Ho sempre visto questo tipo di scelte come la risposta alla domanda: cosa voglio fare da grande? Ed io a questa domanda non ho mai saputo cosa rispondere, forse perché mi piace darmi la possibilità di fare cose sempre nuove. Dio, però, mi stava chiedendo di rispondere alla domanda chi vuoi essere? non che vuoi fare? E io, certamente, non avrei mai risposto, una donna sposata! per quanto nel cassetto più intimo del mio cuore avrei tanto voluto. Forse è per questo che ho impiegato dieci anni della mia vita a chiedermi quale fosse la strada che Dio aveva tracciato per me, quale sentiero mi avesse riservato. Conoscevo fin troppo bene il dolore di una promessa spezzata, ho imparato a riconoscerlo nel cuore delle persone fin da piccola, per questo motivo mai mi sarei permessa un errore di valutazione, né avrei permesso di essere io la scelta sbagliata per qualcuno.
In dieci anni di sentieri scoscesi, sentieri in alta quota, punti di partenza ripetuti a giorni alterni, Dio aveva fatto suo quel mio desiderio nascosto che nel mentre era diventato nostro.

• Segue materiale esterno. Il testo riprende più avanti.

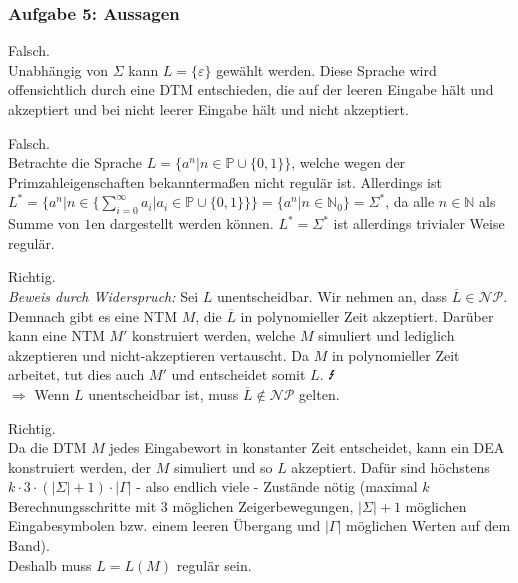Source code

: \newpage
\subsubsection{Aufgabe 5: Aussagen}
\begin{teile}
	\item
	Falsch.\\
	Unabhängig von $\Sigma$ kann $L=\{\varepsilon \}$ gewählt werden. Diese Sprache wird offensichtlich durch eine DTM entschieden, die auf der leeren Eingabe hält und akzeptiert und bei nicht leerer Eingabe hält und nicht akzeptiert.
	
	\item
	Falsch.\\
	Betrachte die Sprache $L=\{a^n \vert n\in \mathbb{P}\cup \{0,1\}\}$, welche wegen der Primzahleigenschaften bekanntermaßen nicht regulär ist. Allerdings ist $L^*=\{a^n \vert n\in \{\sum_{i = 0}^{\infty} a_i \vert a_i \in \mathbb{P}\cup \{0,1\}\}\}=\{a^n \vert n\in \mathbb{N}_0\}=\Sigma^*$, da alle $n \in \mathbb{N}$ als Summe von $1$en dargestellt werden können. $L^*=\Sigma^*$ ist allerdings trivialer Weise regulär.
	
	\item
	Richtig.\\
	\textit{Beweis durch Widerspruch:} Sei $L$ unentscheidbar. Wir nehmen an, dass $\overline{L} \in \mathcal{NP}$. Demnach gibt es eine NTM $M$, die $\overline{L}$ in polynomieller Zeit akzeptiert. %
	Darüber kann eine NTM $M'$ konstruiert werden, welche $M$ simuliert und lediglich akzeptieren und nicht-akzeptieren vertauscht. Da $M$ in polynomieller Zeit arbeitet, tut dies auch $M'$ und entscheidet somit $L$. $\mbox{\Lightning}$\\
	$\Rightarrow$ Wenn $L$ unentscheidbar ist, muss $\overline{L} \notin \mathcal{NP}$ gelten.

	\item
	Richtig.\\
	Da die DTM $M$ jedes Eingabewort in konstanter Zeit entscheidet, kann ein DEA konstruiert werden, der $M$ simuliert und so $L$ akzeptiert. Dafür sind höchstens $k\cdot 3\cdot(|\Sigma|+1)\cdot |\Gamma|$ - also endlich viele - Zustände nötig (maximal $k$ Berechnungsschritte mit $3$ möglichen Zeigerbewegungen, $|\Sigma|+1$ möglichen Eingabesymbolen bzw. einem leeren Übergang und $|\Gamma|$ möglichen Werten auf dem Band).\\
	Deshalb muss $L=L(M)$ regulär sein.
\end{teile}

Dio aspettava il suo si, di questo sono certa, aspettava il mio chiaro si in questo progetto: io il mio si lo ricordo bene di averlo detto passeggiando nei boschi di La Verna. I si dovrebbero essere gridati a gran voce, pensavo tra me e me, ma a me quel si faceva tanta paura. Lo ricordo fragile ed esile e ricordo proprio di aver detto nel mio cuore che se Dio volva questo per me, per noi, allora si, ma io non sapevo proprio da dove partire. Dio invece aveva già tutto per iniziare.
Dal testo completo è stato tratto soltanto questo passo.